Thursday, May 9, 2013

Stuck in Sucre, Bolivia. Road blockages on all exits. Waiting for a flight out

This site is obsolete

We are meant to be heading to Brazil.
But it seems there is a strike.
We go to book our bus ticket to Santa Cruz.
We were first told this was a 24 hour strike.
We go to confirm this the next morning, and the next afternoon and there are no buses.
We repeat this the next day. 
But we are then told there is a bus that will stop at the blockade.
They will help us walk 1/2 hour and then we will catch a bus on the other side of the blockade.
But this is not true.
The people who tried this last night came back.
So even though we had bought tickets for the bus, I doubted it would occur.
We are told to check back at 3pm.
So we are packed ready to go.
What worries me is the bus company is newish.
They are not answering either phone number I was given.
So back I walk again to the bus terminal.
The shop is closed.
Oh no !!!
I have seen this man likes to chat, so I go wandering around the terminal.
Sure enough, after 1/2 hour I find him.
I demand a refund, and he obliges.
I check with another company who tells me this could be another 2 - 3 days.
So into town we head for advice from the Tourism Centre.
Then we visit three airlines.
The more people we talk to, the grimmer the situation becomes.
I start to panic.
It seems most airlines are now booked up for a week.

 We literally walk into an Airline office - but I didn't know it was!
We find we can fly out in 2 days - yeah.

 So we head back to our wonderful host at Hosteling International.
Arturo has been fantastic.
He has allowed us to have our original room back.
He has engaged with my son, and is so positive.
My son enjoys some free time running around the city.

We both enjoy the white washed buildings.

The city square is filled with historic and beautiful architecture.
I love these big doors.

Sucre is a mix - ladies with bowler hats and traditional clothes are everywhere.
But I am happy - tickets in hand - we can relax now.
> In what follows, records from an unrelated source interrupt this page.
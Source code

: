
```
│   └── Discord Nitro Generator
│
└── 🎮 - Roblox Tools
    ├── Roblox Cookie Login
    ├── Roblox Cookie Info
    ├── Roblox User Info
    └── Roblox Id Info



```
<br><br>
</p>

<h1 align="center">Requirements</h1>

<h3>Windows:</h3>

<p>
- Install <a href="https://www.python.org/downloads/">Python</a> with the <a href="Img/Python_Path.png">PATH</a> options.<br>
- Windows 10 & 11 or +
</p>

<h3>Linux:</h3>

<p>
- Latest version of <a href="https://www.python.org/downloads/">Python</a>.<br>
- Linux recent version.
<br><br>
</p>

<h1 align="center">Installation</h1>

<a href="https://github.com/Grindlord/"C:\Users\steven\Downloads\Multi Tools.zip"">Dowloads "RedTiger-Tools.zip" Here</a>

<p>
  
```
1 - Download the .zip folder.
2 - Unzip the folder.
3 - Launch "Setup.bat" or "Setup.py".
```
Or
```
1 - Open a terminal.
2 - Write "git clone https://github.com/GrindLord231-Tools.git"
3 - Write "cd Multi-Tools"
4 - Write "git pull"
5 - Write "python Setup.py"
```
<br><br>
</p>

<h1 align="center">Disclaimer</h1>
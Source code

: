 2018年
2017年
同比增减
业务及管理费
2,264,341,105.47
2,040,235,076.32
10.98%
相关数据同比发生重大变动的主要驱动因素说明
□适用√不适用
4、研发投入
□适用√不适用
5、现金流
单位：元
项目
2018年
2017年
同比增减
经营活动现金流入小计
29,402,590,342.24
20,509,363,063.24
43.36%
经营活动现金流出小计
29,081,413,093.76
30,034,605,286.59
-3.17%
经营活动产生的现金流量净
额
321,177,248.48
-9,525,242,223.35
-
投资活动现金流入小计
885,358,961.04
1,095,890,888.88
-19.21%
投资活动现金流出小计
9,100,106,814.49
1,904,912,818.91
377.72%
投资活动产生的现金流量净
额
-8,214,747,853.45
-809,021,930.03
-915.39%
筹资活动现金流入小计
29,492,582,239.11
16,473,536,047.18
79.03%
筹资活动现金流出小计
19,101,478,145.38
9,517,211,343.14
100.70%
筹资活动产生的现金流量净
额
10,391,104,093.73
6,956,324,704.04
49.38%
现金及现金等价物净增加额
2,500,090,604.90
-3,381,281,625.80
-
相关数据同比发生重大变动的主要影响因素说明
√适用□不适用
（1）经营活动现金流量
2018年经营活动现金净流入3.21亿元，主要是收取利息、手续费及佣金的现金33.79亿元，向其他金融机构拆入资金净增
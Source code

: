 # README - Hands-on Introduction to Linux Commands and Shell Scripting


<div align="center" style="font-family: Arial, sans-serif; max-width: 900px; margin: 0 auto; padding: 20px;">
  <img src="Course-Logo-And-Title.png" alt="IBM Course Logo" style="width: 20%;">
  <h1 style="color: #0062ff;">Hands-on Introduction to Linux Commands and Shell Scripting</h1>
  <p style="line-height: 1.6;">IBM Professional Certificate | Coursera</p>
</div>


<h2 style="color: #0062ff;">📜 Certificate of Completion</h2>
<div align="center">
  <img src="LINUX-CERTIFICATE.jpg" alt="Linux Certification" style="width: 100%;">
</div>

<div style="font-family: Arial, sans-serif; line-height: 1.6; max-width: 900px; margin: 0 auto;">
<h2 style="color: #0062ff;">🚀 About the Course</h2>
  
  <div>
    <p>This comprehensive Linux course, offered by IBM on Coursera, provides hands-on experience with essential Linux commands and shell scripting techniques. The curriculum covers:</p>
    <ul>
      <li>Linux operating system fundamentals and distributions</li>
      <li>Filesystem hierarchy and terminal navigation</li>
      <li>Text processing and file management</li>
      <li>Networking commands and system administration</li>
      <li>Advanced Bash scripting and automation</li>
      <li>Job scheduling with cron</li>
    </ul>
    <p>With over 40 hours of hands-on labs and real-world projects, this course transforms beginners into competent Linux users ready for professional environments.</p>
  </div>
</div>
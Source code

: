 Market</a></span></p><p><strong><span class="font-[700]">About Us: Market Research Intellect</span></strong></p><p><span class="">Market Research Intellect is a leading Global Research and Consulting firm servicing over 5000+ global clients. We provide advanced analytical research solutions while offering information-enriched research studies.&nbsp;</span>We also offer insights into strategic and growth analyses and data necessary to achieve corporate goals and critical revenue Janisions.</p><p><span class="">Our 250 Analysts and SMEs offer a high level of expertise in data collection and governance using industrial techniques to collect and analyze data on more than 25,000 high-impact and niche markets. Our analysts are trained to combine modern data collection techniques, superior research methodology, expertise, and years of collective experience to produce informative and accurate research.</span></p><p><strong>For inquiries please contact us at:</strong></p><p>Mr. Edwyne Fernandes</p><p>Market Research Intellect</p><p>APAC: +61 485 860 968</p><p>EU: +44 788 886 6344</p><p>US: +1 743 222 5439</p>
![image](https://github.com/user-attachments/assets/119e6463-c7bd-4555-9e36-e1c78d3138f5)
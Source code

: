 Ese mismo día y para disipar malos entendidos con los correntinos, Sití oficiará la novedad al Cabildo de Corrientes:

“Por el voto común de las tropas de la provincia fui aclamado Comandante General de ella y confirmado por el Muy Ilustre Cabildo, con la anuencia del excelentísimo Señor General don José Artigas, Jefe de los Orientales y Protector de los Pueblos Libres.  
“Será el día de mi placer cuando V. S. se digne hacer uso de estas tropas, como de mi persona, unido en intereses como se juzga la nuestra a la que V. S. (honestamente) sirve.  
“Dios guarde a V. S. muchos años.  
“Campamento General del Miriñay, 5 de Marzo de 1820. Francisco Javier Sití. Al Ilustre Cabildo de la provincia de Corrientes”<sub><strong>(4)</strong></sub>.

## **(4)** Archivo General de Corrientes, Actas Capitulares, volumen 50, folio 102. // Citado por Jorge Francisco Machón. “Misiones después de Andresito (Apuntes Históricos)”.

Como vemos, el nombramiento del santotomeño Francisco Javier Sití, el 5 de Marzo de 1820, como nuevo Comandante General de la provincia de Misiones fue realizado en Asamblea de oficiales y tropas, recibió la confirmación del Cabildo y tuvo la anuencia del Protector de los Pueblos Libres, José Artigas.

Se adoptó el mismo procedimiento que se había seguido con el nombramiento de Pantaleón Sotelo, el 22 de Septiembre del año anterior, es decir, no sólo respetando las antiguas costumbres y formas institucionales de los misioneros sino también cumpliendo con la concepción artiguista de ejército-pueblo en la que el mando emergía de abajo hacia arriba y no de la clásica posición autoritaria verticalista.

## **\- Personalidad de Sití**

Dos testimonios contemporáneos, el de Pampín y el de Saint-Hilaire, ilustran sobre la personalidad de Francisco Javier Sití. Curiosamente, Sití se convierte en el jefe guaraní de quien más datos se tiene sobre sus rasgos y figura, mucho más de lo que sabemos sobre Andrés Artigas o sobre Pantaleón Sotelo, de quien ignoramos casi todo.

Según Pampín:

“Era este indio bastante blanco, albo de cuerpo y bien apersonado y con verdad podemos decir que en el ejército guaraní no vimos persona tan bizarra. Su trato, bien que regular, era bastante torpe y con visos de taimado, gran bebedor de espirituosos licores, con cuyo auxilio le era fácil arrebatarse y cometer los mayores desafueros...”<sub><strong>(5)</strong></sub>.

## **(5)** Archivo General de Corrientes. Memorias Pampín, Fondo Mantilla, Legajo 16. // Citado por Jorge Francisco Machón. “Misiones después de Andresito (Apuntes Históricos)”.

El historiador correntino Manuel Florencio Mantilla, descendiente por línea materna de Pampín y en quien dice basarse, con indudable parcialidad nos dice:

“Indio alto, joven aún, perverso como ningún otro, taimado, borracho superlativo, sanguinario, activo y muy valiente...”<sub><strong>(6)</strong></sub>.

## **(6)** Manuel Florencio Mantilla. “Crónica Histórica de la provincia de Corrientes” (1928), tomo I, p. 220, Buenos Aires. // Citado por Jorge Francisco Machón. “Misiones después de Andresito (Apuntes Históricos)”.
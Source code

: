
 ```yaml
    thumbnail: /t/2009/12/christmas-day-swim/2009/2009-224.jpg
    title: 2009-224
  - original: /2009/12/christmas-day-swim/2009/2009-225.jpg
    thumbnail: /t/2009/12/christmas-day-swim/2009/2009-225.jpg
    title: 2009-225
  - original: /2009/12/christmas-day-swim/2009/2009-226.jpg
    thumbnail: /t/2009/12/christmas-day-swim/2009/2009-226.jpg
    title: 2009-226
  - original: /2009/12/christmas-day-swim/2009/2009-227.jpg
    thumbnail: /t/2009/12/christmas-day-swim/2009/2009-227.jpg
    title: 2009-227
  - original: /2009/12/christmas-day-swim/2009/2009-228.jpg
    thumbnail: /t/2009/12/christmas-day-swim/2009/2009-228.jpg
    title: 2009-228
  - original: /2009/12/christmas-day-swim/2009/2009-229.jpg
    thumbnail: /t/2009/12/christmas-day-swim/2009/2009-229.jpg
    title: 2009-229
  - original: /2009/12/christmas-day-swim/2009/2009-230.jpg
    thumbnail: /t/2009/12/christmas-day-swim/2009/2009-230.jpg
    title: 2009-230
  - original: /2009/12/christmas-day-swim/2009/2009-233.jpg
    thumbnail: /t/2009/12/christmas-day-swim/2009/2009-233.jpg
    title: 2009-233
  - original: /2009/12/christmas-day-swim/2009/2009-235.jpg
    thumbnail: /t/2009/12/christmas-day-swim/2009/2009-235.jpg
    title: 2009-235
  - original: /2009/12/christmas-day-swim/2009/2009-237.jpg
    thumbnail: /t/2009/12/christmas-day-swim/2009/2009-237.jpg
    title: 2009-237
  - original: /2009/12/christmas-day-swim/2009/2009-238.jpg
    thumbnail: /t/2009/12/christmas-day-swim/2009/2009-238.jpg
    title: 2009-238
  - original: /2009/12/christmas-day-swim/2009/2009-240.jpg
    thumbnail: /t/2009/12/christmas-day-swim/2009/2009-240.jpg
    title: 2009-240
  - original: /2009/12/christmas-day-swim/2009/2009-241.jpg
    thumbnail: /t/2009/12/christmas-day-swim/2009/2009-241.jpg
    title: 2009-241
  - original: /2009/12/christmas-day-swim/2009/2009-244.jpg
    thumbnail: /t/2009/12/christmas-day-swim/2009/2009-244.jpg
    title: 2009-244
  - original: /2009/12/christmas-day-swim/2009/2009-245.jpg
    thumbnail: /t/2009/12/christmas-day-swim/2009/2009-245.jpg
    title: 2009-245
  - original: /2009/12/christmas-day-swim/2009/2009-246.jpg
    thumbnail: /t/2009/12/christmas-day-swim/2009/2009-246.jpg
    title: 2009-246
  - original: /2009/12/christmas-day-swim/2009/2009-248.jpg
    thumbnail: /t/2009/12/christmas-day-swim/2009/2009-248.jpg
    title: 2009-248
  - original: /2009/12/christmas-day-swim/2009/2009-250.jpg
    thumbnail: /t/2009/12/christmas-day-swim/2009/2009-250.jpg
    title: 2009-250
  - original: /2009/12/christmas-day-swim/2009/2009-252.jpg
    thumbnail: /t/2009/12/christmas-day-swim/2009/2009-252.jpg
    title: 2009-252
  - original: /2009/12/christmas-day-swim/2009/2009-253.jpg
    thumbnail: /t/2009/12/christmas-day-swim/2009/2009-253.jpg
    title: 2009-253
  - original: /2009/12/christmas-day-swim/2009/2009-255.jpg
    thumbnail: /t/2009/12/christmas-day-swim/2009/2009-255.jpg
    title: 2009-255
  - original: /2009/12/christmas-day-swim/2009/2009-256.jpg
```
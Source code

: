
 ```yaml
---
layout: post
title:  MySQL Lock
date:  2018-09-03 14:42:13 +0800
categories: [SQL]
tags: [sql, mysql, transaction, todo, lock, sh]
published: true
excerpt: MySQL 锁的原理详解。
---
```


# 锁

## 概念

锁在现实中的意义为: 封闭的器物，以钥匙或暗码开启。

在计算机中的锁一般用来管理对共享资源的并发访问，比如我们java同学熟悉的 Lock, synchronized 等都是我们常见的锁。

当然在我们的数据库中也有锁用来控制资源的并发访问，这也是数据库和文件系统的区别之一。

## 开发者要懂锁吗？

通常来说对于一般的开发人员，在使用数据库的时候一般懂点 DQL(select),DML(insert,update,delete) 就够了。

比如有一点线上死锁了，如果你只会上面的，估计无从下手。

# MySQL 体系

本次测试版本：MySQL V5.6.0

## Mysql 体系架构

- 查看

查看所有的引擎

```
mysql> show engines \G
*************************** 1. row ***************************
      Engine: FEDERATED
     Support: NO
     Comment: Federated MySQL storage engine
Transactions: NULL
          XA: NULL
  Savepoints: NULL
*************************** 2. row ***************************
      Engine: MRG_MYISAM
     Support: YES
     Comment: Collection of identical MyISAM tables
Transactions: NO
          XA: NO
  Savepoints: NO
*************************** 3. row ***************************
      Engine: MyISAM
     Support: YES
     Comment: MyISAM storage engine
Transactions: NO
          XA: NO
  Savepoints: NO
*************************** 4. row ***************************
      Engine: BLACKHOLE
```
 So with little to do, we sleep in the next day.
We head to the markets to buy a new bag.
We have to split the weight into 2 bags (or so we think).
We go to the Grand Hotel.
Just off the main square.
Lunch for 2 glasses of wine and 3 courses is under $10.
We are served by an amazing waiter.
It is lovely.

We head back to our favourite ice-cream store.
My son is loving the cappuccino ice-cream!
I think the cup-cake stools are cool.

We wander back around the streets.
We get a few cheap movie disks - they assure us are in English?

 Next day we walk up to the city centre again - about 20 minutes from our hostel.

As we do, we pass an open doorway and a man with wood chips making a small flame.
He is hand crafting musical instruments.

He looks like he has been sitting here for years.
There are many instruments - I try to buy one and he says "no".

Pictures and photos from 40 years ago hang amongst the dust and tools.

Parts of instruments are everywhere.
We have stepped back in time - incredible !

What we see next is amazing.
There are people dressed as zebras at all the crossings.
They are great.
Seeing you have to wait in the middle of traffic, I daresay the odd tourist has been hit.

We wander back to the markets.
In the small square is a cosmopolitan event.
Ice-cream is sold on dry ice.
Meats and chips are also sold.
But I love the fact you can play Foosball.

Tomorrow is our last day.
We are meeting our friends.
We first met them in Ecuador.
The boys get along well, and the parents are lovely.

We thank Arturo at Hosteling International for their excellent prices, great service, and help when we had delays in this town - a wonderful man.
We recommend this hostel to stay in.